#### Problem description
Scan the entries for lines with "these" and say how many there are, with nothing more.

───── Records for processing

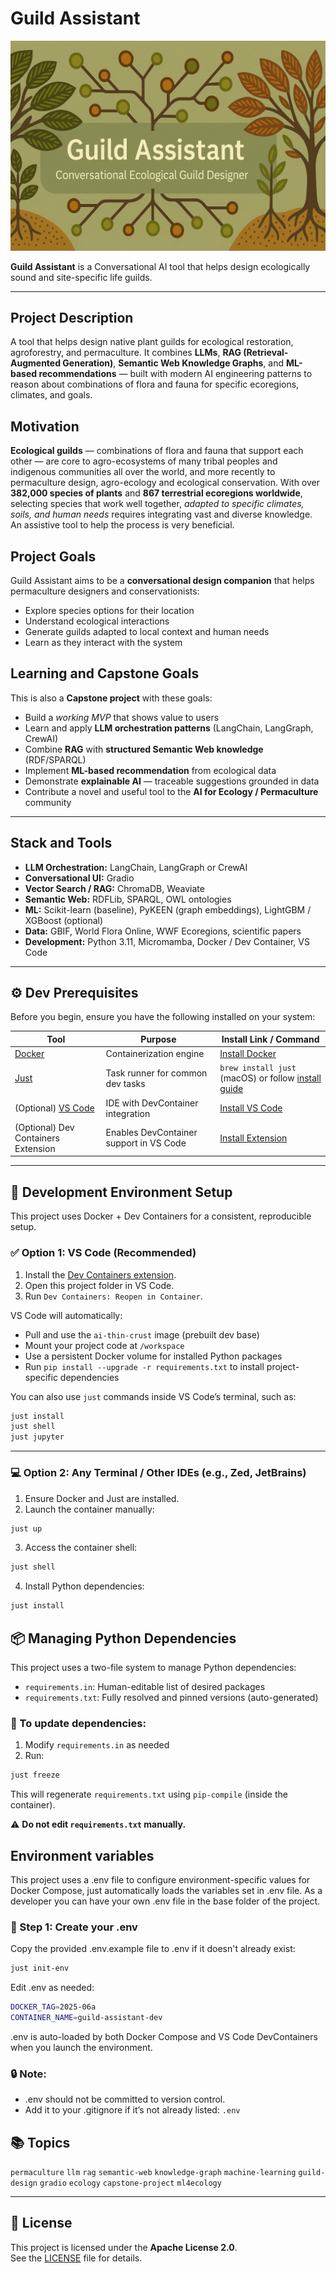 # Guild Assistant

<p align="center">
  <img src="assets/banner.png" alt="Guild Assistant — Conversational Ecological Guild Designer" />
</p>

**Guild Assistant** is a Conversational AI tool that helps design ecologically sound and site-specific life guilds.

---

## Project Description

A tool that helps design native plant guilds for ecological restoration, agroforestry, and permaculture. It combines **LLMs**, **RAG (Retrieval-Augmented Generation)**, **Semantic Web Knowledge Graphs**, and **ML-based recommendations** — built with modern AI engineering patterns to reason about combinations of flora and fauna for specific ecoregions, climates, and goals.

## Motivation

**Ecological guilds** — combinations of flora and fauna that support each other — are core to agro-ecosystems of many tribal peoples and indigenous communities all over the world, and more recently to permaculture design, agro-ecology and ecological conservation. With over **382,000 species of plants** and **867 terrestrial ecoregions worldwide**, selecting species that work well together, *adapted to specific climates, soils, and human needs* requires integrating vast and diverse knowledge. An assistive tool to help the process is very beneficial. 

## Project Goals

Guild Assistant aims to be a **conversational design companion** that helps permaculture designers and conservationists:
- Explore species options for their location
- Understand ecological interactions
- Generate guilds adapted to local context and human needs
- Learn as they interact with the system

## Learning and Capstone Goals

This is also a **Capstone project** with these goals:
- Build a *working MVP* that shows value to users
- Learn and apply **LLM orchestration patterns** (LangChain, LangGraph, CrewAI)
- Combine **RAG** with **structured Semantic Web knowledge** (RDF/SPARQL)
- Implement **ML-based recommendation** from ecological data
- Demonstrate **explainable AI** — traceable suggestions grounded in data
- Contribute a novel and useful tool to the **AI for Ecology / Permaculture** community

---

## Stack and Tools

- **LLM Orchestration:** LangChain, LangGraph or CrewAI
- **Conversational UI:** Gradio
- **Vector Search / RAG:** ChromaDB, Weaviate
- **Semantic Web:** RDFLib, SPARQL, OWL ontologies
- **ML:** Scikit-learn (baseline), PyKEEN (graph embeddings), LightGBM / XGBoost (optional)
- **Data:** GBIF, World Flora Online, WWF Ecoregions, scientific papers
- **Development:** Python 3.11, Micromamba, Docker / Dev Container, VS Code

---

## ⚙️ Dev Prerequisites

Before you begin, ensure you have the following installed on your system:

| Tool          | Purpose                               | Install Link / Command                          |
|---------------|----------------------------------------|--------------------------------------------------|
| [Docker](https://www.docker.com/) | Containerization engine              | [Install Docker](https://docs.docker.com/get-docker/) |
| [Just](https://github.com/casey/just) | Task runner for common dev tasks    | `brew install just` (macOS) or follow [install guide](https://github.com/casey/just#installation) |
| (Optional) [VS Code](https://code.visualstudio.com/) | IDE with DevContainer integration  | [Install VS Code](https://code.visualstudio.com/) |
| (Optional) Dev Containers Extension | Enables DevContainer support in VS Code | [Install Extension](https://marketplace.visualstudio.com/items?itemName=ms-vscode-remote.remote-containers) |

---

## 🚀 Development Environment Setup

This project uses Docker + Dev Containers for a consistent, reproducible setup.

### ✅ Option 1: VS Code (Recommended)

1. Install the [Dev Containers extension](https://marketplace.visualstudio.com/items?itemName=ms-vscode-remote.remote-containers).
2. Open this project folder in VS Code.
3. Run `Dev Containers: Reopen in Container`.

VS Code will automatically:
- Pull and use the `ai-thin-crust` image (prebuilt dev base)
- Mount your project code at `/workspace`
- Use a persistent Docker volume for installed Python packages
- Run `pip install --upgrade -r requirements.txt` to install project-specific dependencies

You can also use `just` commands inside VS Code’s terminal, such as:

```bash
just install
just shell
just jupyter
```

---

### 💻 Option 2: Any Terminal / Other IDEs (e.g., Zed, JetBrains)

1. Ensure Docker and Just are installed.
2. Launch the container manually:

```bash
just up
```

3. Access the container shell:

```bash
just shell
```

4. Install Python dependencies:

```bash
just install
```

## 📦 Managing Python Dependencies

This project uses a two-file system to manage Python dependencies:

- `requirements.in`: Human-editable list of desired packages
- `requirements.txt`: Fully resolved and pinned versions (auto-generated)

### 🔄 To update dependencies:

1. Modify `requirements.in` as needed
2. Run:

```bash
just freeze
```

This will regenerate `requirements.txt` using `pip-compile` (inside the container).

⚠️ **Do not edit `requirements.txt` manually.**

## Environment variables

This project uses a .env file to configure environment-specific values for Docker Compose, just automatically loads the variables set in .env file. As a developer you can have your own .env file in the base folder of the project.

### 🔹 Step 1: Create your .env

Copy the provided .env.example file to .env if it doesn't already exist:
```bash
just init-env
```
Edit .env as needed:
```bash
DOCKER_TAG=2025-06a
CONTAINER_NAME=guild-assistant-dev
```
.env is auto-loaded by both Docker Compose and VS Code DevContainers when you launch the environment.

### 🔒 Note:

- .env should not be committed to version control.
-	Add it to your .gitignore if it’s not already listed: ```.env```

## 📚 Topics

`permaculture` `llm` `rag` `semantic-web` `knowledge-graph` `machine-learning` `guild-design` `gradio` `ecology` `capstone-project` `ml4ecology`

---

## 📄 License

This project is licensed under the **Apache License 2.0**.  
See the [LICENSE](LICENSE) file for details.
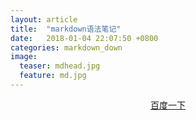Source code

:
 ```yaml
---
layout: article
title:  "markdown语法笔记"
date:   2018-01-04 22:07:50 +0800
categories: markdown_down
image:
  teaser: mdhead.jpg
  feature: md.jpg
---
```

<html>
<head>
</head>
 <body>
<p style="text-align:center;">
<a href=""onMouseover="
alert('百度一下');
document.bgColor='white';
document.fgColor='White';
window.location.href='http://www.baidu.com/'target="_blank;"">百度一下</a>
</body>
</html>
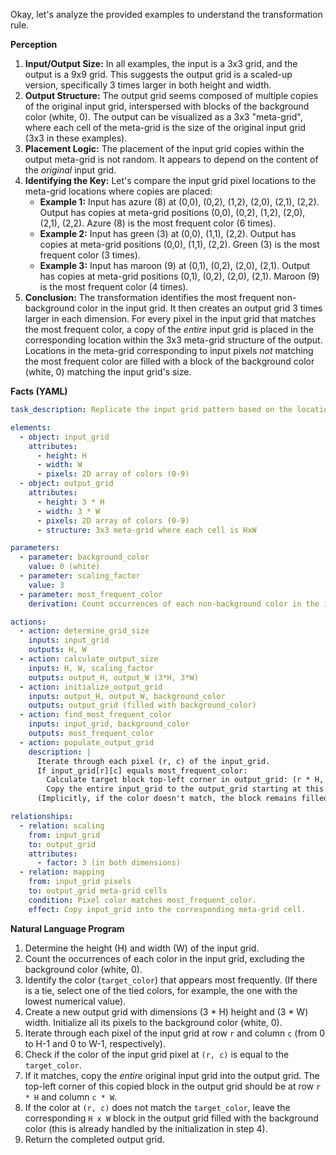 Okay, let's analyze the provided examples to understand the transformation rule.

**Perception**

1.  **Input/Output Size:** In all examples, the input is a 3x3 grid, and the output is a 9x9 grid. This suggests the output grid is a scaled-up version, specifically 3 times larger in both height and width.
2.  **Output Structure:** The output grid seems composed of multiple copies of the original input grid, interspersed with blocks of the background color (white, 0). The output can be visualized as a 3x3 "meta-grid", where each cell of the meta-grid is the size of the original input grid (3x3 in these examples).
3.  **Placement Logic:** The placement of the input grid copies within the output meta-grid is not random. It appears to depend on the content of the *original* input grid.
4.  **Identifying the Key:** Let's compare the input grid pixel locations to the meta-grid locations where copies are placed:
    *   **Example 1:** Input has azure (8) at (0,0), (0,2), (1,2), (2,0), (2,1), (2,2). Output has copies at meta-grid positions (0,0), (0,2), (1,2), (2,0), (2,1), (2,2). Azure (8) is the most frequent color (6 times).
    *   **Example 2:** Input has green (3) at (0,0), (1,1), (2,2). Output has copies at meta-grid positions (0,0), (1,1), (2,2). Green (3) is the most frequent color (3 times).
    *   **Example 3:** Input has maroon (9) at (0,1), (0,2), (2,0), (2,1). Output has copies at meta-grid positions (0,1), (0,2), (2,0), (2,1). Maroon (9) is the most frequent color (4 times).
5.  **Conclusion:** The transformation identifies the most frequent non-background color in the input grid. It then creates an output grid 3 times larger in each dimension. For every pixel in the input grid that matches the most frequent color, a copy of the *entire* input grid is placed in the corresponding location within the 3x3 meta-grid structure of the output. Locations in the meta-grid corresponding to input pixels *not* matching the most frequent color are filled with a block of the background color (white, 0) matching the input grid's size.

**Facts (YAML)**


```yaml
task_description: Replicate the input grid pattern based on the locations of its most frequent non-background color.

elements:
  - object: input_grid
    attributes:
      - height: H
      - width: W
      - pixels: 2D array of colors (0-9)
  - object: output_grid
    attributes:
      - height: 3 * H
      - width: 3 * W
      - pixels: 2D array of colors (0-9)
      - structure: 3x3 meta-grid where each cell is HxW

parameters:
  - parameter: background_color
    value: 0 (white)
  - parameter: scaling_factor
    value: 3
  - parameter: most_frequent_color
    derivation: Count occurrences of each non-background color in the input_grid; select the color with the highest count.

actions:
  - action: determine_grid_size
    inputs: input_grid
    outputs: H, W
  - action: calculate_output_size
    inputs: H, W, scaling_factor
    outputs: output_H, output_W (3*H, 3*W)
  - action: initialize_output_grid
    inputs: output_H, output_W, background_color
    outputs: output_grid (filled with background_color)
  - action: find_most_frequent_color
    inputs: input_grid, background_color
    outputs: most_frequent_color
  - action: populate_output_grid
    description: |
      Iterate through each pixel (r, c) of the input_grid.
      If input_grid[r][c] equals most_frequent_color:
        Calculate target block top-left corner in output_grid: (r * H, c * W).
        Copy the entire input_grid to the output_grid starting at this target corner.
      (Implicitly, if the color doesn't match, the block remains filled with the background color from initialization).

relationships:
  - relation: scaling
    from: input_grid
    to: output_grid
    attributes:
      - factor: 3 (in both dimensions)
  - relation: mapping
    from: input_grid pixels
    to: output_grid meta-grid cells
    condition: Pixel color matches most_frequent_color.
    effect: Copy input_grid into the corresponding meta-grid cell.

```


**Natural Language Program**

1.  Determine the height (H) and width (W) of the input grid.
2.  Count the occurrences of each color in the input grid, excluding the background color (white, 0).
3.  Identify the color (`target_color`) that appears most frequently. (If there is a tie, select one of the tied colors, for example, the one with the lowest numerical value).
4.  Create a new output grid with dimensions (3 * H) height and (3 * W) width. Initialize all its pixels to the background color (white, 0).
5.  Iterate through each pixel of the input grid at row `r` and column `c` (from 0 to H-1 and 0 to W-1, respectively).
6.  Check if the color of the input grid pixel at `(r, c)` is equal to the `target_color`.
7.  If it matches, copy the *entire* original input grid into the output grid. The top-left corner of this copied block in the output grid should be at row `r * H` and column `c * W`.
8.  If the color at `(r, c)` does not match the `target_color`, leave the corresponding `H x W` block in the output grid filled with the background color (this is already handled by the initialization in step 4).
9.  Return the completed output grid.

──────────

#### Your solution
2